Before you go all-remote, ask yourself these questions:

  1. Is my app CPU-bound? Can all my dev services run on my laptop? Do any of my services have special GPU or hardware requirements?

  2. Is my app Data-bound? Can I pull down all the dev data I need to my laptop for local development? Are there any security considerations that make this impossible?

  3. Is my app Cluster-bound? Do my dev services need to be colocated with a hosted service that’s unavailable locally? Is it important that I test on different types of clusters?

An all-remote approach might make sense if you answered “yes” to one of these questions.

And even then, we encourage people to consider a hybrid approach, where the service with the bottleneck is remote, and the other services are local.

A remote dev cluster takes some operational work to organize and maintain, and we only recommend it for teams that have a DevOps team to support it.


Enhancements

Once you’ve gone down the path of remote dev services, there are some enhancements we often see teams tackle.

Remote Builds

Instead of building images locally, you can build images in Kubernetes with Kaniko or Docker BuildX.

Tilt’s custom_build is flexible enough to support this:

custom_build(
  'gcr.io/tilt/image-name',
  'docker buildx build --platform=linux/amd64 -t $EXPECTED_REF --push .',
  ['./'],
  skips_local_docker=True,
  disable_push=True,
)

Check out our custom build guide for more details on how to use custom_build, and how to share custom build scripts written by other teams using Tilt.

Don’t feel bad if you have trouble setting this up, even with custom_build.
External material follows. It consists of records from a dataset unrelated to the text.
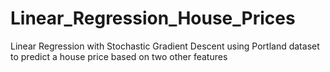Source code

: # Linear_Regression_House_Prices
Linear Regression with Stochastic Gradient Descent using Portland dataset to predict a house price based on two other features
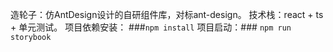 造轮子：仿AntDesign设计的自研组件库，对标ant-design。 
技术栈：react + ts + 单元测试。
项目依赖安装：
###`npm install`
项目启动：### `npm run storybook`
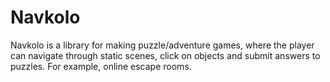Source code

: # Navkolo

Navkolo is a library for making puzzle/adventure games, where the player can navigate through static scenes, click on objects and submit answers to puzzles. For example, online escape rooms.
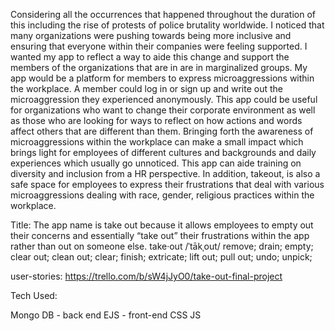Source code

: Considering all the occurrences that happened throughout the duration of this including the rise of protests of police brutality worldwide. I noticed that many organizations were pushing towards being more inclusive and ensuring that everyone within their companies were feeling supported. I wanted my app to reflect a way to aide this change and support the members of the organizations that are in are in marginalized groups. My app would be a platform for members to express microaggressions within the workplace. A member could log in or sign up and write out the microaggression they experienced anonymously. This app could be useful for organizations who want to change their corporate environment as well as those who are looking for ways to reflect on how actions and words affect others that are different than them. Bringing forth the awareness of microaggressions within the workplace can make a small impact which brings light for employees of different cultures and backgrounds and daily experiences which usually go unnoticed.  This app can aide training on diversity and inclusion from a HR perspective. In addition, takeout, is also a safe space for employees to express their frustrations that deal with various microaggressions dealing with race, gender, religious practices within the workplace.

Title: 
The app name is take out because it allows employees to empty out their concerns and essentially “take out” their frustrations within the app rather than out on someone else. 
take·out /ˈtākˌout/ remove; drain; empty; clear out; clean out; clear; finish; extricate; lift out; pull out; 
undo; unpick;

user-stories: https://trello.com/b/sW4jJyO0/take-out-final-project

Tech Used:  

Mongo DB - back end
EJS - front-end 
CSS
JS

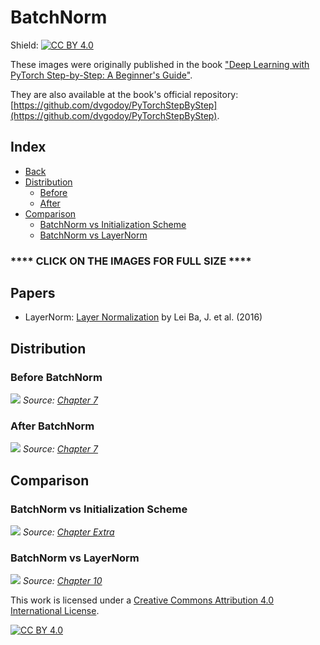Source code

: # BatchNorm

Shield: [![CC BY 4.0][cc-by-shield]][cc-by]

These images were originally published in the book ["Deep Learning with PyTorch Step-by-Step: A Beginner's Guide"](https://leanpub.com/pytorch).

They are also available at the book's official repository: [https://github.com/dvgodoy/PyTorchStepByStep](https://github.com/dvgodoy/PyTorchStepByStep).

## Index

- [Back](https://github.com/dvgodoy/dl-visuals)
- [Distribution](#distribution)
    - [Before](#before-batchnorm)
    - [After](#after-batchnorm)
- [Comparison](#comparison)
    - [BatchNorm vs Initialization Scheme](#batchnorm-vs-initialization-scheme)
    - [BatchNorm vs LayerNorm](#batchnorm-vs-layernorm)

### **** CLICK ON THE IMAGES FOR FULL SIZE ****

## Papers

- LayerNorm: [Layer Normalization](https://arxiv.org/abs/1607.06450) by Lei Ba, J. et al. (2016)

## Distribution

### Before BatchNorm

![](https://raw.githubusercontent.com/dvgodoy/dl-visuals/main/BatchNorm/before_batchnorm.png)
*Source: [Chapter 7](https://github.com/dvgodoy/PyTorchStepByStep/blob/master/Chapter07.ipynb)*

### After BatchNorm

![](https://raw.githubusercontent.com/dvgodoy/dl-visuals/main/BatchNorm/after_batchnorm.png)
*Source: [Chapter 7](https://github.com/dvgodoy/PyTorchStepByStep/blob/master/Chapter07.ipynb)*

## Comparison

### BatchNorm vs Initialization Scheme

![](https://raw.githubusercontent.com/dvgodoy/dl-visuals/main/BatchNorm/init_vs_bn.png)
*Source: [Chapter Extra](https://github.com/dvgodoy/PyTorchStepByStep/blob/master/ChapterExtra.ipynb)*

### BatchNorm vs LayerNorm

![](https://raw.githubusercontent.com/dvgodoy/dl-visuals/main/BatchNorm/layer_vs_batch_norm.png)
*Source: [Chapter 10](https://github.com/dvgodoy/PyTorchStepByStep/blob/master/Chapter10.ipynb)*

This work is licensed under a
[Creative Commons Attribution 4.0 International License][cc-by].

[![CC BY 4.0][cc-by-image]][cc-by]

[cc-by]: http://creativecommons.org/licenses/by/4.0/
[cc-by-image]: https://i.creativecommons.org/l/by/4.0/88x31.png
[cc-by-shield]: https://img.shields.io/badge/License-CC%20BY%204.0-lightgrey.svg
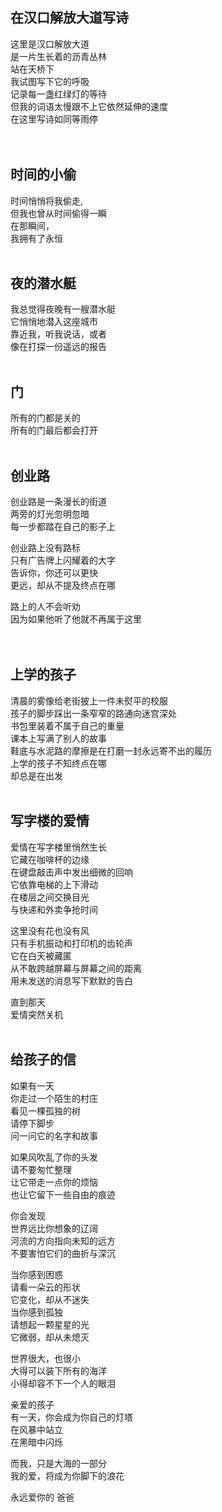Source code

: ## 在汉口解放大道写诗
这里是汉口解放大道  
是一片生长着的沥青丛林    
站在天桥下  
我试图写下它的呼吸    
记录每一盏红绿灯的等待  
但我的词语太慢跟不上它依然延伸的速度  
在这里写诗如同等雨停  
<br><br>

## 时间的小偷
时间悄悄将我偷走,  
但我也曾从时间偷得一瞬  
在那瞬间，   
我拥有了永恒
<br><br>

## 夜的潜水艇
我总觉得夜晚有一艘潜水艇  
它悄悄地潜入这座城市  
靠近我，听我说话，或者  
像在打探一份遥远的报告
<br><br>

## 门
所有的门都是关的  
所有的门最后都会打开
<br><br>

## 创业路
创业路是一条漫长的街道  
两旁的灯光忽明忽暗  
每一步都踏在自己的影子上   

创业路上没有路标  
只有广告牌上闪耀着的大字  
告诉你，你还可以更快  
更远，却从不提及终点在哪  

路上的人不会听劝  
因为如果他听了他就不再属于这里  
<br><br>


## 上学的孩子
清晨的雾像给老街披上一件未熨平的校服  
孩子的脚步踩出一条窄窄的路通向迷宫深处  
书包里装着不属于自己的重量  
课本上写满了别人的故事  
鞋底与水泥路的摩擦是在打磨一封永远寄不出的履历  
上学的孩子不知终点在哪  
却总是在出发
<br><br>


## 写字楼的爱情
爱情在写字楼里悄然生长  
它藏在咖啡杯的边缘  
在键盘敲击声中发出细微的回响  
它依靠电梯的上下滑动  
在楼层之间交换目光  
与快递和外卖争抢时间  

这里没有花也没有风  
只有手机振动和打印机的齿轮声  
它在白天被藏匿  
从不敢跨越屏幕与屏幕之间的距离  
用未发送的消息写下默默的告白  

直到那天  
爱情突然关机
<br><br>

## 给孩子的信
如果有一天  
你走过一个陌生的村庄  
看见一棵孤独的树  
请停下脚步  
问一问它的名字和故事

如果风吹乱了你的头发  
请不要匆忙整理  
让它带走一点你的烦恼  
也让它留下一些自由的痕迹

你会发现  
世界远比你想象的辽阔  
河流的方向指向未知的远方  
不要害怕它们的曲折与深沉

当你感到困惑  
请看一朵云的形状  
它变化，却从不迷失  
当你感到孤独  
请想起一颗星星的光  
它微弱，却从未熄灭


世界很大，也很小  
大得可以装下所有的海洋  
小得却容不下一个人的眼泪  

亲爱的孩子  
有一天，你会成为你自己的灯塔  
在风暴中站立  
在黑暗中闪烁

而我，只是大海的一部分  
我的爱，将成为你脚下的浪花  

永远爱你的
爸爸


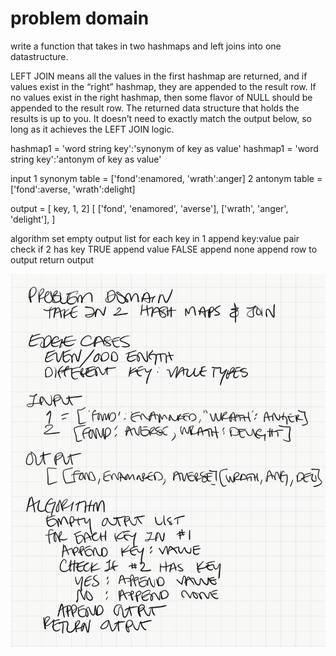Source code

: # problem domain
write a function that takes in two hashmaps and left joins into one
datastructure.

LEFT JOIN means all the values in the first hashmap are returned, and if values exist in the “right” hashmap, they are appended to the result row. If no values exist in the right hashmap, then some flavor of NULL should be appended to the result row.
The returned data structure that holds the results is up to you. It doesn’t need to exactly match the output below, so long as it achieves the LEFT JOIN logic.


hashmap1 = 'word string key':'synonym of key as value'
hashmap1 = 'word string key':'antonym of key as value'


input
1 synonym table = ['fond':enamored, 'wrath':anger]
2 antonym table = ['fond':averse, 'wrath':delight]

output = [ key, 1, 2]
[
    ['fond', 'enamored', 'averse'],
    ['wrath', 'anger', 'delight'],
]

algorithm
set empty output list
for each key in 1
    append key:value pair
    check if 2 has key
        TRUE append value
        FALSE append none
    append row to output
return output

![left join](assets/left_join.png)
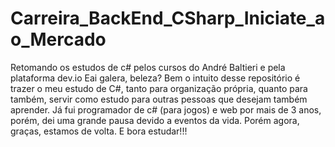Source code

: # Carreira_BackEnd_CSharp_Iniciate_ao_Mercado
Retomando os estudos de c# pelos cursos do André Baltieri e pela plataforma dev.io
Eai galera, beleza? 
Bem o intuito desse repositório é trazer o meu estudo de C#, tanto para organização própria, quanto para também, servir como estudo para outras pessoas que desejam
também aprender.
Já fui programador de c# (para jogos) e web por mais de 3 anos, porém, dei uma grande pausa devido a eventos da vida. Porém agora, graças, estamos de volta. 
E bora estudar!!!
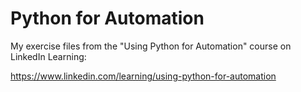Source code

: # Python for Automation
My exercise files from the "Using Python for Automation" course on LinkedIn Learning:

https://www.linkedin.com/learning/using-python-for-automation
In our experience, teams have a lot of trouble getting remote builds to work well for their team, including:

  • Configuring the build jobs

  • Communcation between the build jobs and your cluster image registry

  • Caching builds effectively

  • Sending only diffs of the build context, instead of re-uploading the same files over and over

If you’re interested in setting this up, or chatting about potential native solutions in Tilt to auto-configure this, please reach out to us.

Local/Remote Networking

In the Kubernetes community, there’s a lot of enthusiasm for software-defined networking like service meshes and proxies.

Examples:

  • The Istio service mesh can route traffic across multiple clusters.

  • Inlets allocates a public load balancer to route traffic to your local cluster.

  • Telepresence replaces your remote service with a proxy that routes traffic to your local service.

We think these projects are great and complement Tilt well! You can use them to connect other clusters to the cluster that you’re developing on.